═════ Entries provided ═════

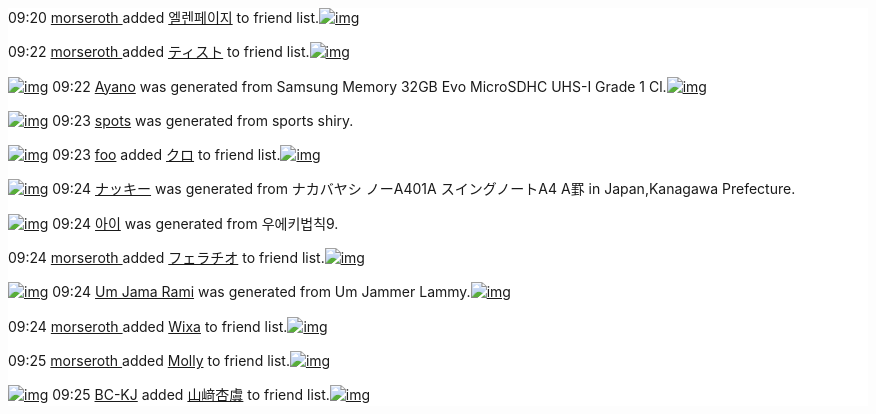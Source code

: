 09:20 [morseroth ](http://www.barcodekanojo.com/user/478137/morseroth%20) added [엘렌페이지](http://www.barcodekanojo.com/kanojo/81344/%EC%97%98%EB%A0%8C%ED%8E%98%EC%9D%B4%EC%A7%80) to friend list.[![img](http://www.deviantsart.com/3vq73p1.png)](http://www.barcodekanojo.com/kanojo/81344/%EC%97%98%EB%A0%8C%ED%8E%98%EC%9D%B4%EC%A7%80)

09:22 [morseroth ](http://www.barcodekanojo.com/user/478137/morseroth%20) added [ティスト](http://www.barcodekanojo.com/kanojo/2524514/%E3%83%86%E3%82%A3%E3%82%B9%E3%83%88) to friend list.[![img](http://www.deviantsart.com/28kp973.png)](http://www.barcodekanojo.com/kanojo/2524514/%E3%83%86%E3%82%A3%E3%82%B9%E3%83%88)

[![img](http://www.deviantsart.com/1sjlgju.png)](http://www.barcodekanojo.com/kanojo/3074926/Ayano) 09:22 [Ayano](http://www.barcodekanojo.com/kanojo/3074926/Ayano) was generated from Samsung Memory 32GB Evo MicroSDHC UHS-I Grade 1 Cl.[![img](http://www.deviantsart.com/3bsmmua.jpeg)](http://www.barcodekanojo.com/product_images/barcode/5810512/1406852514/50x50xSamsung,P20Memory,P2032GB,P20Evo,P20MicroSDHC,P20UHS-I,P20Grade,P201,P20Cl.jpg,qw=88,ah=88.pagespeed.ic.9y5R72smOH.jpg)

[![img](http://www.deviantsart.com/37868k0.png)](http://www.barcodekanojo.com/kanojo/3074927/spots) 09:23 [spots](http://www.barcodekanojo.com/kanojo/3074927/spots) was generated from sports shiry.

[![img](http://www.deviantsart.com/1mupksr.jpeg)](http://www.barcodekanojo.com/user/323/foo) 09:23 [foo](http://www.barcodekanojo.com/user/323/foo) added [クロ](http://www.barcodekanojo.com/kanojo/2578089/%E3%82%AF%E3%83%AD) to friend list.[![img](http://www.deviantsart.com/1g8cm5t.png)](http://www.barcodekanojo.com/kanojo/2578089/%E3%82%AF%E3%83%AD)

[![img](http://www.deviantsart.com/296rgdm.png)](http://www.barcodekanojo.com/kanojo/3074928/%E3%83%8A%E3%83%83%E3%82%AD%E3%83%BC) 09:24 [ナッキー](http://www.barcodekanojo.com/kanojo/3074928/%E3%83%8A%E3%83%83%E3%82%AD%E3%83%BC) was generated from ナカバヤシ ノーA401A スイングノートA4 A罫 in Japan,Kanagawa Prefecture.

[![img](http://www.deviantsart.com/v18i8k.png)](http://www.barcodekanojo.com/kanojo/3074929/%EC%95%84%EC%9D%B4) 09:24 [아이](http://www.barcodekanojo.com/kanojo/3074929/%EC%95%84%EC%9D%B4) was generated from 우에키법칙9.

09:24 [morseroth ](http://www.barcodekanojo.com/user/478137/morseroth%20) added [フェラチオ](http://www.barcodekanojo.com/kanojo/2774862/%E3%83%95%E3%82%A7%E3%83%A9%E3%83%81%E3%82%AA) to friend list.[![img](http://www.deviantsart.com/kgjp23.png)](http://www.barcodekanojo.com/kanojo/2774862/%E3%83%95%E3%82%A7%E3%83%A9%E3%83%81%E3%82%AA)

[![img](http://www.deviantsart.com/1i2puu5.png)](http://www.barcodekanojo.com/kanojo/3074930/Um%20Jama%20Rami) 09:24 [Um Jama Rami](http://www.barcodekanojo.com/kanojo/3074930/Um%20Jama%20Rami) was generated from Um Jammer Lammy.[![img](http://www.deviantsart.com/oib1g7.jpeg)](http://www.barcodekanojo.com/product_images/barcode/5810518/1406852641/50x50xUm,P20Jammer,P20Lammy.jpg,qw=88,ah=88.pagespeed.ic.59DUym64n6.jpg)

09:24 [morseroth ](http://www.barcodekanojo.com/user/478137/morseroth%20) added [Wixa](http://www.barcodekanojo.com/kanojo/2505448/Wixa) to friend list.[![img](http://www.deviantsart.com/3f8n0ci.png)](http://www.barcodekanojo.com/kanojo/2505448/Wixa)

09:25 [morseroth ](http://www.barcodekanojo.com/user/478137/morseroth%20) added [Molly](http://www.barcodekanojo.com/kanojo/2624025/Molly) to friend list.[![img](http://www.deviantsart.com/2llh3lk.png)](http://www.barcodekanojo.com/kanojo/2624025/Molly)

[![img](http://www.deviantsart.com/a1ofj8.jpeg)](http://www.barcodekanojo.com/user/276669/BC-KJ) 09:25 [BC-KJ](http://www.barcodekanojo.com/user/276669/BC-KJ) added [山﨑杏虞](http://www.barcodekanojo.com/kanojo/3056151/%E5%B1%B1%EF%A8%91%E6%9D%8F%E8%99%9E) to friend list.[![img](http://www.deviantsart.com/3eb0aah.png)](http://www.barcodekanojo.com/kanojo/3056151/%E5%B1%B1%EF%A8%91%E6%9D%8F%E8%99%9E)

═════
═════ Entries provided ═════

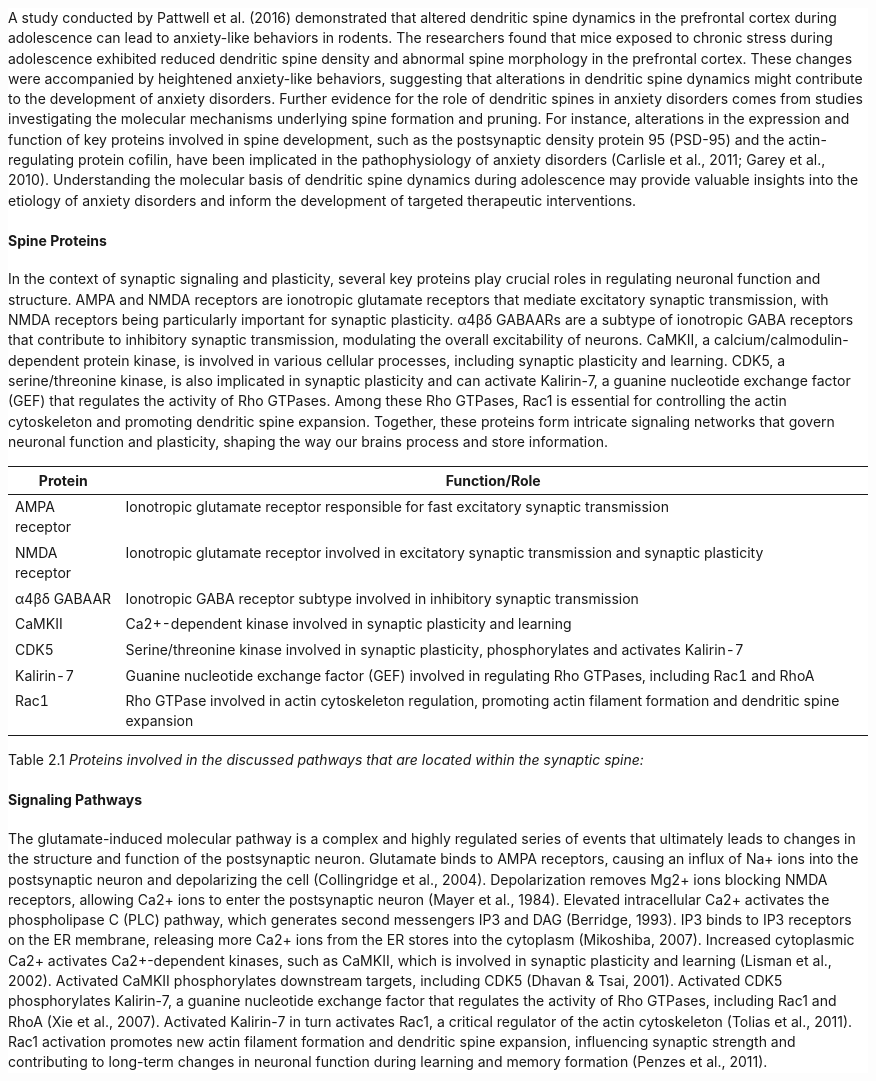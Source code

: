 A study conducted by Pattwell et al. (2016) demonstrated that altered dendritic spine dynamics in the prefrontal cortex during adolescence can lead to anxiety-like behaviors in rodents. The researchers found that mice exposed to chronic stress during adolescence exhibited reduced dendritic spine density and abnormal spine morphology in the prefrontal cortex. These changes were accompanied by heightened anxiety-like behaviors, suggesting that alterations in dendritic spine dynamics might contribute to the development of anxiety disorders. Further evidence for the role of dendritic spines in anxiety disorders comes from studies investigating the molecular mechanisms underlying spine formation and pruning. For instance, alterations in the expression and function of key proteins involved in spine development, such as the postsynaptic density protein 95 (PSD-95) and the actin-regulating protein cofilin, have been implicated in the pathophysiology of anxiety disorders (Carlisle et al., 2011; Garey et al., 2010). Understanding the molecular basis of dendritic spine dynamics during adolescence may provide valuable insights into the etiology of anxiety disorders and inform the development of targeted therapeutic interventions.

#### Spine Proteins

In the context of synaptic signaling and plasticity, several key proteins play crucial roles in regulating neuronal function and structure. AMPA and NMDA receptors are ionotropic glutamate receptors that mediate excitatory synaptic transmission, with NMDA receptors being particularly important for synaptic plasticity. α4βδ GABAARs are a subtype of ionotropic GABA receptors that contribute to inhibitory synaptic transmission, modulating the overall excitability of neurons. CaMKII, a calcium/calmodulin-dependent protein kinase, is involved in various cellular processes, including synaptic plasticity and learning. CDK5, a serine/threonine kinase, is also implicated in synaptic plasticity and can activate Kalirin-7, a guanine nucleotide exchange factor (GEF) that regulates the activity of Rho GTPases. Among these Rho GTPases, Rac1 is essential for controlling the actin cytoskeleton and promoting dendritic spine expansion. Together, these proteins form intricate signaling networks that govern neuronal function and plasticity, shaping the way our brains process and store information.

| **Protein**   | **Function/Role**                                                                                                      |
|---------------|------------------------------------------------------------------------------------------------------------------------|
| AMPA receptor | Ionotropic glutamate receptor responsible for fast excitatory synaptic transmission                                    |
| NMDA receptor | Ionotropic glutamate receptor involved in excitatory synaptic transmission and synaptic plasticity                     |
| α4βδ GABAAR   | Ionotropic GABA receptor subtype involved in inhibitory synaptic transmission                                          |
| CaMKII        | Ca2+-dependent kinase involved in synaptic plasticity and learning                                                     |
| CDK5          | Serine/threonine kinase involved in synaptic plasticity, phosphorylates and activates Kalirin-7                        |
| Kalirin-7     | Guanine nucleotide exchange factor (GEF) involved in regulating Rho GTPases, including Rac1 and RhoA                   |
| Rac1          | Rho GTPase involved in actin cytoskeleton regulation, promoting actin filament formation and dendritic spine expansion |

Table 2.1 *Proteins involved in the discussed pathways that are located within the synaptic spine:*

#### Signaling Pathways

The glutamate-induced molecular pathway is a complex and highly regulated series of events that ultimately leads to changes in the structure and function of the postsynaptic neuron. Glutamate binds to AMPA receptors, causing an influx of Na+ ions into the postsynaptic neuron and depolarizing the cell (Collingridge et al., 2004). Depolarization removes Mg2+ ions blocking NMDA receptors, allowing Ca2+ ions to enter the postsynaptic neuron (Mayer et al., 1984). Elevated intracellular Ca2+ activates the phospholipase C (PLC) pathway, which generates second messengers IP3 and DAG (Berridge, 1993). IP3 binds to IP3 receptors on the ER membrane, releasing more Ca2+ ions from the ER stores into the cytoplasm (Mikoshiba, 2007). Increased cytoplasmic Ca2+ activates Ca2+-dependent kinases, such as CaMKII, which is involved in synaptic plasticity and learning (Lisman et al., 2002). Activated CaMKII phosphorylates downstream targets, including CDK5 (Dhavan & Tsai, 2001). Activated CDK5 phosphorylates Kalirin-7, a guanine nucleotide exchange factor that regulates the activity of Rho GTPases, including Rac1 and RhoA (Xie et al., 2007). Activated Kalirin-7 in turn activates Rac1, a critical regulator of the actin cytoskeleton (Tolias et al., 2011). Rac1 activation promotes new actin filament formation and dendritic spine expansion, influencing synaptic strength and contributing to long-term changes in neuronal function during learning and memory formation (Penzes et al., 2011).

═════

● What the task asks
Show the lines of the material that contain the word "transmission".

● Result
In the context of synaptic signaling and plasticity, several key proteins play crucial roles in regulating neuronal function and structure. AMPA and NMDA receptors are ionotropic glutamate receptors that mediate excitatory synaptic transmission, with NMDA receptors being particularly important for synaptic plasticity. α4βδ GABAARs are a subtype of ionotropic GABA receptors that contribute to inhibitory synaptic transmission, modulating the overall excitability of neurons. CaMKII, a calcium/calmodulin-dependent protein kinase, is involved in various cellular processes, including synaptic plasticity and learning. CDK5, a serine/threonine kinase, is also implicated in synaptic plasticity and can activate Kalirin-7, a guanine nucleotide exchange factor (GEF) that regulates the activity of Rho GTPases. Among these Rho GTPases, Rac1 is essential for controlling the actin cytoskeleton and promoting dendritic spine expansion. Together, these proteins form intricate signaling networks that govern neuronal function and plasticity, shaping the way our brains process and store information.
| AMPA receptor | Ionotropic glutamate receptor responsible for fast excitatory synaptic transmission                                    |
| NMDA receptor | Ionotropic glutamate receptor involved in excitatory synaptic transmission and synaptic plasticity                     |
| α4βδ GABAAR   | Ionotropic GABA receptor subtype involved in inhibitory synaptic transmission                                          |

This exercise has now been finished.